How London could become the next city to crack down on sharing economy companies like Airbnb

Labour MP Iain Wright has asked London mayor Sadiq Khan to look into whether sharing economy companies are pushing up property prices in the capital

How London could become the next city to crack down on sharing economy companies like Airbnb

Companies like Airbnb have revolutionised the home-letting industry and turned it into a multi-billion dollar business. However, sharing economy startups may be in for some hard times. Iain Wright, a Labour MP chairing the business, innovation, and skills select committee, has written a letter to London mayor Sadiq Khan highlighting how professional landlords who rent out their properties through temporary letting companies like Airbnb are driving property prices up.

In the letter, he said that “while companies such as Airbnb can enable homeowners to unlock economic value by temporarily letting spare rooms, extensive use of Airbnb by professional landlords, contrary to the current law, can help to drive up property prices, compounding issues of affordability in the capital.”

Wright also wrote: “You will be aware that a number of investigations into temporary property letting companies such as Airbnb have found that many landlords appear to be operating illegally by letting properties out for more than 90 days per year. Several of these report that the current law is unenforceable.”

Wright ended the letter by asking Khan for his personal assessment of these kinds of companies and whether or not the current law should be amended. The legislation was deregulated by the government last year.
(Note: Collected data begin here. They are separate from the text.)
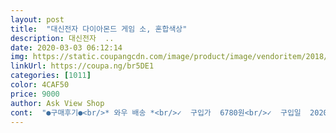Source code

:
 ```yaml
---
layout: post 
title:  "대신전자 다이아몬드 게임 소, 혼합색상" 
description: 대신전자  ..
date: 2020-03-03 06:12:14 
img: https://static.coupangcdn.com/image/product/image/vendoritem/2018/09/14/3006395340/186bdc30-1a3b-452c-adf7-922b7f36df81.jpg 
linkUrl: https://coupa.ng/br5DE1 
categories: [1011] 
color: 4CAF50 
price: 9000 
author: Ask View Shop 
cont:  "●구매후기●<br/>* 와우 배송 *<br/>✓  구입가  6780원<br/>✓  구입일  2020.<br/>3.<br/>9<br/>✓  사이즈  소<br/>대신전자 다이아몬드 게임 소<br/>소 자 사이즈라 하지만 아이들하기엔 작은 사이즈가 아니라 적당하고 좋아요<br/>어릴적 엄마가 갖고놀던 기억에 주문해봤는데 입학앞둔 8살아이가 너무 재미있어하네요.<br/> 두뇌.<br/>손가락.<br/>승부욕도 생기고! 코로나때문에 외출못하고 집에서 보내야하는 무료한 시간까지도... <br/>전부 잊게 만들어주네요.<br/> 너무 저렴한 가격에 빠른배송에 재미있게 잘 가지고놀고있네요.<br/> 감사합니다.<br/><br/>옛날 초딩때 했던 게임이 생각나서 구입해봤습니다.<br/> 뜯자마자 바로 아빠와 대결해보았어요.<br/> 게임 방법을 까먹은 줄 알았는데ㅎㅎㅎ 하다보니 기억이 나네요~ 여가시간에 가족들과 재밌는 시간 보낼 수 있을 것 같습니다! 제(빨강)가 이겼네요ㅎㅎ<br/>요즘 처럼 밖에 나가서 뛰어 놀지 못 할때 집에서 즐겁게 할수 있는 놀이 인것 같아요 ^.<br/>^<br/>인스타해시테그로 많은분들께 추천하고있네요~^^<br/>추억의 보드게임<br/>* 와우 배송 *<br/>✓  구입가  6780원<br/>✓  구입일  2020.<br/>3.<br/>9<br/>✓  사이즈  소<br/>대신전자 다이아몬드 게임 소<br/>소 자 사이즈라 하지만 아이들하기엔 작은 사이즈가 아니라 적당하고 좋아요<br/>어릴적 엄마가 갖고놀던 기억에 주문해봤는데 입학앞둔 8살아이가 너무 재미있어하네요.<br/> 두뇌.<br/>손가락.<br/>승부욕도 생기고! 코로나때문에 외출못하고 집에서 보내야하는 무료한 시간까지도... <br/>전부 잊게 만들어주네요.<br/> 너무 저렴한 가격에 빠른배송에 재미있게 잘 가지고놀고있네요.<br/> 감사합니다.<br/><br/>옛날 초딩때 했던 게임이 생각나서 구입해봤습니다.<br/> 뜯자마자 바로 아빠와 대결해보았어요.<br/> 게임 방법을 까먹은 줄 알았는데ㅎㅎㅎ 하다보니 기억이 나네요~ 여가시간에 가족들과 재밌는 시간 보낼 수 있을 것 같습니다! 제(빨강)가 이겼네요ㅎㅎ<br/>요즘 처럼 밖에 나가서 뛰어 놀지 못 할때 집에서 즐겁게 할수 있는 놀이 인것 같아요 ^.<br/>^<br/>인스타해시테그로 많은분들께 추천하고있네요~^^<br/>추억의 보드게임<br/>" 
---
```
Under the new rules, home owners can rent out their house without asking for permission as long as they rent out for fewer than 90 days.

Responding to the letter, an Airbnb spokesperson said that it’s not true that all hosts who share their space for more than 90 days are breaking the rules. “London has clear and simple home sharing rules; we regularly remind hosts to follow them and we are working closely with London boroughs to promote responsible home sharing and help tackle bad actors,” the spokesperson said. “The vast majority of Airbnb hosts are regular Londoners who share their homes to boost their income and afford living costs in one of the world’s most expensive cities – they are not typically businesses or professionals.”
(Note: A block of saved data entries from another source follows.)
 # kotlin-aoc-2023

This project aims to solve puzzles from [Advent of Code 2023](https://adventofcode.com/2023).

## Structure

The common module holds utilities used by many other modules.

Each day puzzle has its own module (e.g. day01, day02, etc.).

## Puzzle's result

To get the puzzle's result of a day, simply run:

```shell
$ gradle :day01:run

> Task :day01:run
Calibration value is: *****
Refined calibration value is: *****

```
The British capital is not the only city looking into cracking down on companies such as Airbnb. In the US, Los Angeles, New York and San Francisco have also been exploring ways to regulate temporary lettings companies. Closer to home, Barcelona, Paris and Berlin have lead similar charges.
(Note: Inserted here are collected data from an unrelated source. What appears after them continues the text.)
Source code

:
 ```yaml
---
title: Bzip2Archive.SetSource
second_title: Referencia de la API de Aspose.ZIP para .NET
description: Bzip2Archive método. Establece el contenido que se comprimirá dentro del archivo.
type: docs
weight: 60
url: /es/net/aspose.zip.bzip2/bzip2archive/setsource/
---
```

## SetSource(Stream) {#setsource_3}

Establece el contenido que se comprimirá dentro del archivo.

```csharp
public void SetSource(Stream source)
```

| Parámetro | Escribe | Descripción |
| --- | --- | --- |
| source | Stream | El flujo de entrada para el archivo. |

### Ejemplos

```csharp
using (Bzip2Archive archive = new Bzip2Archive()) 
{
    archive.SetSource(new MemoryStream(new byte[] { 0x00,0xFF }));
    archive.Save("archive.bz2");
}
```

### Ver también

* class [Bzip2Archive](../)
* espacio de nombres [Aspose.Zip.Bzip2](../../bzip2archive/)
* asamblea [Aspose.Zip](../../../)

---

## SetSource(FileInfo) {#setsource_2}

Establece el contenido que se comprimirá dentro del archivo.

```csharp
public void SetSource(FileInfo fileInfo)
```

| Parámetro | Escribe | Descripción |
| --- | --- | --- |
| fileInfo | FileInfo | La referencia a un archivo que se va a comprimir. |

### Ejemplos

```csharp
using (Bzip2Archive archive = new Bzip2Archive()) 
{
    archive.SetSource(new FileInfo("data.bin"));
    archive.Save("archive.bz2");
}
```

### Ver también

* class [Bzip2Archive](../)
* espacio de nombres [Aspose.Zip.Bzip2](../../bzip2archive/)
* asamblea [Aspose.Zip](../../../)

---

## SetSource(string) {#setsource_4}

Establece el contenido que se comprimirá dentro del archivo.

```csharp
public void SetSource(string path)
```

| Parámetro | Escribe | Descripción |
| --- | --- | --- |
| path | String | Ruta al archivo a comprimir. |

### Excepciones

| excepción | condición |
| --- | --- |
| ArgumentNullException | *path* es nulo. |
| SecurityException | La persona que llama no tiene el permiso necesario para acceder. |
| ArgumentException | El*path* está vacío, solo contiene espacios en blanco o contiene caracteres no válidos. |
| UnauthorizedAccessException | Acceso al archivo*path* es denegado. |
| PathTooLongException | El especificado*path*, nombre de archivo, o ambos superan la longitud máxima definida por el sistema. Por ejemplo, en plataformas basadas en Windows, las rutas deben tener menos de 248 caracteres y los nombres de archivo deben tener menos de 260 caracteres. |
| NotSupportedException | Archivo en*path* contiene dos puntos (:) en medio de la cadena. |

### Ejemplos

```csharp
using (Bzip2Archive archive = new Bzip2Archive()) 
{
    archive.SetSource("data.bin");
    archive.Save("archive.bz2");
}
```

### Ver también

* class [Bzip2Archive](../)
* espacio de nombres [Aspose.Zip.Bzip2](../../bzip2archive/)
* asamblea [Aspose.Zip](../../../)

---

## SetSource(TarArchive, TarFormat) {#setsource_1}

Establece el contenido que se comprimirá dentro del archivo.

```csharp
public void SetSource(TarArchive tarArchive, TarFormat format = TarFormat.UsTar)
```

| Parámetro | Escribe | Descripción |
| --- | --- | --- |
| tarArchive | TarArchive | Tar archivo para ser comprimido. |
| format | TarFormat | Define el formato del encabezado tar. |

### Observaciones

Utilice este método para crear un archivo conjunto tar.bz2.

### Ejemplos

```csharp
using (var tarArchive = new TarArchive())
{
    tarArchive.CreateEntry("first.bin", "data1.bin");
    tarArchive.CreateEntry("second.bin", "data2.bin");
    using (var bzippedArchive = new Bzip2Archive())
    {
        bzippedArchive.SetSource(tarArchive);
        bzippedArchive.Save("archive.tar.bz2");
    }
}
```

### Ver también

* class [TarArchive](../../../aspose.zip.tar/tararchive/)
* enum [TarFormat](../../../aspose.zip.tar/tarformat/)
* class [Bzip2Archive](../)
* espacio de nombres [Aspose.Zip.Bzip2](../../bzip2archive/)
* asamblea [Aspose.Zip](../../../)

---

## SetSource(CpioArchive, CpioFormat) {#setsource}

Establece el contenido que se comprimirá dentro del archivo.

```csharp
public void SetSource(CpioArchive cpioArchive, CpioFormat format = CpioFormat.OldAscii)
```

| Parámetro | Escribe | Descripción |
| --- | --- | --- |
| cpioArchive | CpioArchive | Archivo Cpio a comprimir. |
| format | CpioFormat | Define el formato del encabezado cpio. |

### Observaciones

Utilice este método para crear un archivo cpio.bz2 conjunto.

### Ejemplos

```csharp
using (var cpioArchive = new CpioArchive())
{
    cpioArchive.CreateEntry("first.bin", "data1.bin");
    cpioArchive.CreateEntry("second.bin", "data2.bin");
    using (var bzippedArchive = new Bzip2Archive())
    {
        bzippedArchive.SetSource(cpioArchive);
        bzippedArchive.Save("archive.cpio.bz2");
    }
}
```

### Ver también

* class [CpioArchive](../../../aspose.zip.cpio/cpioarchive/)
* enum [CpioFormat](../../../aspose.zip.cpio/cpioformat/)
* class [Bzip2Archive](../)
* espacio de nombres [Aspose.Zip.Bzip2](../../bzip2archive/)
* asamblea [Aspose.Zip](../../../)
The growing role of the sharing economy, while infinitely convenient for consumers, is also prompting industry leaders in the UK to develop new rules to make it fair for everyone. In July, Sharing Economy UK, the trade body for the sharing economy, unveiled a new kitemark to ensure good practise. Its hope is that the UK becomes the industry’s new home outside San Francisco.

It remains to be seen how Wright’s call for the 90-day rule to be more strongly enforced will affect that goal.